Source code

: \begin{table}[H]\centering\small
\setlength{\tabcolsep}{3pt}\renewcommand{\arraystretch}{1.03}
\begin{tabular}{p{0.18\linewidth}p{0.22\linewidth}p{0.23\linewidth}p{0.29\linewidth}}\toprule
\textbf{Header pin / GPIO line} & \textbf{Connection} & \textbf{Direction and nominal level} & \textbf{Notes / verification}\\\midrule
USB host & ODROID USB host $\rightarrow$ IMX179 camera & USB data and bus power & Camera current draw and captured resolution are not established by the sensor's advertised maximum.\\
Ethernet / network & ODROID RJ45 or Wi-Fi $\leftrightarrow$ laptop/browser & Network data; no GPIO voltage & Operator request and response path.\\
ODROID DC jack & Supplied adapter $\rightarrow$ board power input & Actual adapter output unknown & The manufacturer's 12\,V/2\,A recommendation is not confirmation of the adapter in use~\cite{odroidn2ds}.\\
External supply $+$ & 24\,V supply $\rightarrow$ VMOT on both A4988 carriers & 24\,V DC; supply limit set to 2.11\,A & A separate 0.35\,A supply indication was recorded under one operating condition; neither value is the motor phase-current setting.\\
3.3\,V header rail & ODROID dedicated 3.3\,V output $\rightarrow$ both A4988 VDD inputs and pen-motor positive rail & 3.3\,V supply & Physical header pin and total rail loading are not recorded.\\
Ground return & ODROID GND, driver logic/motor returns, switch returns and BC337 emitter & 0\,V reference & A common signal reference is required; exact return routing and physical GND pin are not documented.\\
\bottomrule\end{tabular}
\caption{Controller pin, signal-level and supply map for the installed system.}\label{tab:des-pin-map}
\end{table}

- AIM OF THE TASK
Once the line that contains "Ground return &" is found, please give it again exactly, along with each line that comes after it, through the last line of the entries.

- RESPONSE TO THE TASK
Ground return & ODROID GND, driver logic/motor returns, switch returns and BC337 emitter & 0\,V reference & A common signal reference is required; exact return routing and physical GND pin are not documented.\\
\bottomrule\end{tabular}
\caption{Controller pin, signal-level and supply map for the installed system.}\label{tab:des-pin-map}
\end{table}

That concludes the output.